# CUPS - job completed, but no print out on the printer?



## Caliante (Apr 9, 2010)

Hi all :e

(Sorry if this in the wrong section: I don't know where to post it else).

I'm lost again.

I installed CUPS by following the handbook (including manually adding the relevant *.ppd for the printer, which in itself according to openprinting is 'excellently' supported), and for once everything worked P). That is to say, except for this fact:
1. On completion I printed a test page, it took extremely long for CUPS to process it, it kept hanging on 51% and when I cancelled the job (via the webinterface) the printer immediately started printing. A very nice print out, nothing wrong with it.
2. I typed something in Kwrite and printed that; printer started immediately and print output was visible/ok.
3. I printed a document with Koffice3 (Koffice4 not available as a package?), the printers control lights (that it receives data) start to blink, the CUPS-webinterface says 'job finished' (kdeprint_EiSwjRJT), the printer stops blinking, no output, the printer is ready to receive the next job (control light).

Huh?

Would anybody happen to have any clue?

This FreeBSD8-release, the printer is an HP Laserjet 6 on parallel port. Under XP (the double boot) everything works perfectly.

I am in your debt for help; thank you in advance


----------



## Caliante (Apr 11, 2010)

Just tried printing part of the FreeBSD handbook from within Konqueror webbrowser, same story: printer flashes a little to indicate it receives data, CUPS webinterface says job is done, but no print output on my printer. Printer doesn't show any red error lights, it just is in the state of the yellow light 'ready to receive data' again. Would anybody happen to have a clue?

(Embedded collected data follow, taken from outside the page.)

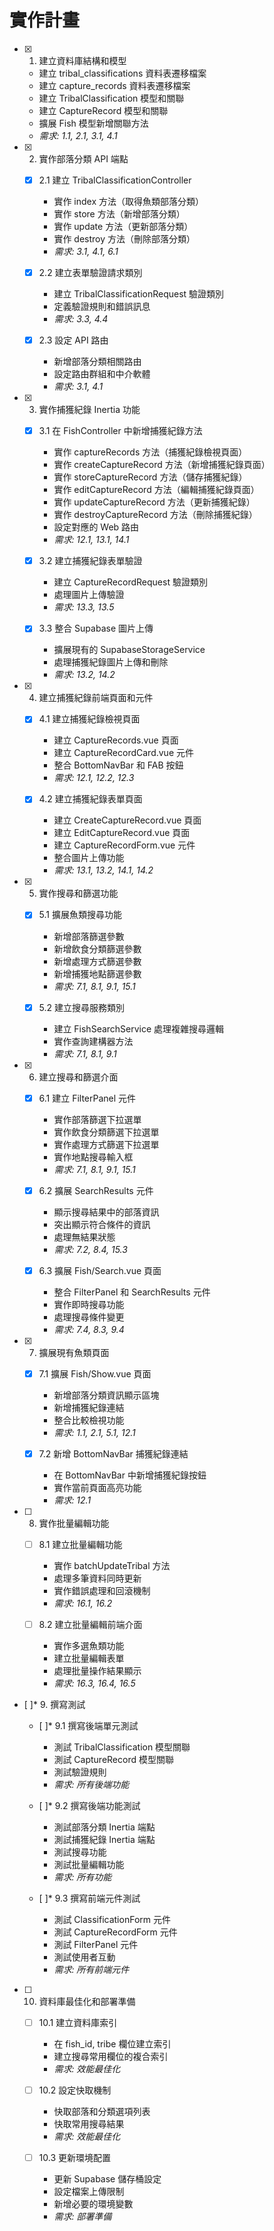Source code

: # 實作計畫

- [x] 1. 建立資料庫結構和模型

  - 建立 tribal_classifications 資料表遷移檔案
  - 建立 capture_records 資料表遷移檔案
  - 建立 TribalClassification 模型和關聯
  - 建立 CaptureRecord 模型和關聯
  - 擴展 Fish 模型新增關聯方法
  - _需求: 1.1, 2.1, 3.1, 4.1_

- [x] 2. 實作部落分類 API 端點

  - [x] 2.1 建立 TribalClassificationController

    - 實作 index 方法（取得魚類部落分類）
    - 實作 store 方法（新增部落分類）
    - 實作 update 方法（更新部落分類）
    - 實作 destroy 方法（刪除部落分類）
    - _需求: 3.1, 4.1, 6.1_

  - [x] 2.2 建立表單驗證請求類別

    - 建立 TribalClassificationRequest 驗證類別
    - 定義驗證規則和錯誤訊息
    - _需求: 3.3, 4.4_

  - [x] 2.3 設定 API 路由
    - 新增部落分類相關路由
    - 設定路由群組和中介軟體
    - _需求: 3.1, 4.1_

- [x] 3. 實作捕獲紀錄 Inertia 功能

  - [x] 3.1 在 FishController 中新增捕獲紀錄方法

    - 實作 captureRecords 方法（捕獲紀錄檢視頁面）
    - 實作 createCaptureRecord 方法（新增捕獲紀錄頁面）
    - 實作 storeCaptureRecord 方法（儲存捕獲紀錄）
    - 實作 editCaptureRecord 方法（編輯捕獲紀錄頁面）
    - 實作 updateCaptureRecord 方法（更新捕獲紀錄）
    - 實作 destroyCaptureRecord 方法（刪除捕獲紀錄）
    - 設定對應的 Web 路由
    - _需求: 12.1, 13.1, 14.1_

  - [x] 3.2 建立捕獲紀錄表單驗證

    - 建立 CaptureRecordRequest 驗證類別
    - 處理圖片上傳驗證
    - _需求: 13.3, 13.5_

  - [x] 3.3 整合 Supabase 圖片上傳
    - 擴展現有的 SupabaseStorageService
    - 處理捕獲紀錄圖片上傳和刪除
    - _需求: 13.2, 14.2_

- [x] 4. 建立捕獲紀錄前端頁面和元件

  - [x] 4.1 建立捕獲紀錄檢視頁面

    - 建立 CaptureRecords.vue 頁面
    - 建立 CaptureRecordCard.vue 元件
    - 整合 BottomNavBar 和 FAB 按鈕
    - _需求: 12.1, 12.2, 12.3_

  - [x] 4.2 建立捕獲紀錄表單頁面
    - 建立 CreateCaptureRecord.vue 頁面
    - 建立 EditCaptureRecord.vue 頁面
    - 建立 CaptureRecordForm.vue 元件
    - 整合圖片上傳功能
    - _需求: 13.1, 13.2, 14.1, 14.2_

- [x] 5. 實作搜尋和篩選功能

  - [x] 5.1 擴展魚類搜尋功能

    - 新增部落篩選參數
    - 新增飲食分類篩選參數
    - 新增處理方式篩選參數
    - 新增捕獲地點篩選參數
    - _需求: 7.1, 8.1, 9.1, 15.1_

  - [x] 5.2 建立搜尋服務類別
    - 建立 FishSearchService 處理複雜搜尋邏輯
    - 實作查詢建構器方法
    - _需求: 7.1, 8.1, 9.1_

- [x] 6. 建立搜尋和篩選介面

  - [x] 6.1 建立 FilterPanel 元件

    - 實作部落篩選下拉選單
    - 實作飲食分類篩選下拉選單
    - 實作處理方式篩選下拉選單
    - 實作地點搜尋輸入框
    - _需求: 7.1, 8.1, 9.1, 15.1_

  - [x] 6.2 擴展 SearchResults 元件

    - 顯示搜尋結果中的部落資訊
    - 突出顯示符合條件的資訊
    - 處理無結果狀態
    - _需求: 7.2, 8.4, 15.3_

  - [x] 6.3 擴展 Fish/Search.vue 頁面
    - 整合 FilterPanel 和 SearchResults 元件
    - 實作即時搜尋功能
    - 處理搜尋條件變更
    - _需求: 7.4, 8.3, 9.4_

- [x] 7. 擴展現有魚類頁面

  - [x] 7.1 擴展 Fish/Show.vue 頁面

    - 新增部落分類資訊顯示區塊
    - 新增捕獲紀錄連結
    - 整合比較檢視功能
    - _需求: 1.1, 2.1, 5.1, 12.1_

  - [x] 7.2 新增 BottomNavBar 捕獲紀錄連結
    - 在 BottomNavBar 中新增捕獲紀錄按鈕
    - 實作當前頁面高亮功能
    - _需求: 12.1_

- [ ] 8. 實作批量編輯功能

  - [ ] 8.1 建立批量編輯功能

    - 實作 batchUpdateTribal 方法
    - 處理多筆資料同時更新
    - 實作錯誤處理和回滾機制
    - _需求: 16.1, 16.2_

  - [ ] 8.2 建立批量編輯前端介面
    - 實作多選魚類功能
    - 建立批量編輯表單
    - 處理批量操作結果顯示
    - _需求: 16.3, 16.4, 16.5_

- [ ]\* 9. 撰寫測試

  - [ ]\* 9.1 撰寫後端單元測試

    - 測試 TribalClassification 模型關聯
    - 測試 CaptureRecord 模型關聯
    - 測試驗證規則
    - _需求: 所有後端功能_

  - [ ]\* 9.2 撰寫後端功能測試

    - 測試部落分類 Inertia 端點
    - 測試捕獲紀錄 Inertia 端點
    - 測試搜尋功能
    - 測試批量編輯功能
    - _需求: 所有功能_

  - [ ]\* 9.3 撰寫前端元件測試
    - 測試 ClassificationForm 元件
    - 測試 CaptureRecordForm 元件
    - 測試 FilterPanel 元件
    - 測試使用者互動
    - _需求: 所有前端元件_

- [ ] 10. 資料庫最佳化和部署準備

  - [ ] 10.1 建立資料庫索引

    - 在 fish_id, tribe 欄位建立索引
    - 建立搜尋常用欄位的複合索引
    - _需求: 效能最佳化_

  - [ ] 10.2 設定快取機制

    - 快取部落和分類選項列表
    - 快取常用搜尋結果
    - _需求: 效能最佳化_

  - [ ] 10.3 更新環境配置
    - 更新 Supabase 儲存桶設定
    - 設定檔案上傳限制
    - 新增必要的環境變數
    - _需求: 部署準備_
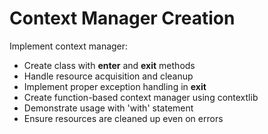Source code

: # Context Manager Creation

Implement context manager:

- Create class with __enter__ and __exit__ methods
- Handle resource acquisition and cleanup
- Implement proper exception handling in __exit__
- Create function-based context manager using contextlib
- Demonstrate usage with 'with' statement
- Ensure resources are cleaned up even on errors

Thank you in advance.


----------



## Caliante (Apr 13, 2010)

I wasted so many precious hours of my life (I'm old already :r) but can't seem to find any solution.


----------



## stast (Apr 19, 2010)

*Re: Cups*

Hello !

Start program (Koffice or something else) from konsole - then you should see any errors.

There is 2 lpr program after installing CUPS on freebsd: /usr/bin/lpr and /usr/local/bin/lpr with different flags.
If application call lpr without full path, then /usr/bin/lpr (BSD lpr) starts by default.
Rename it (#mv /usr/bin/lpr /usr/bin/lpr.bak) and try again.


----------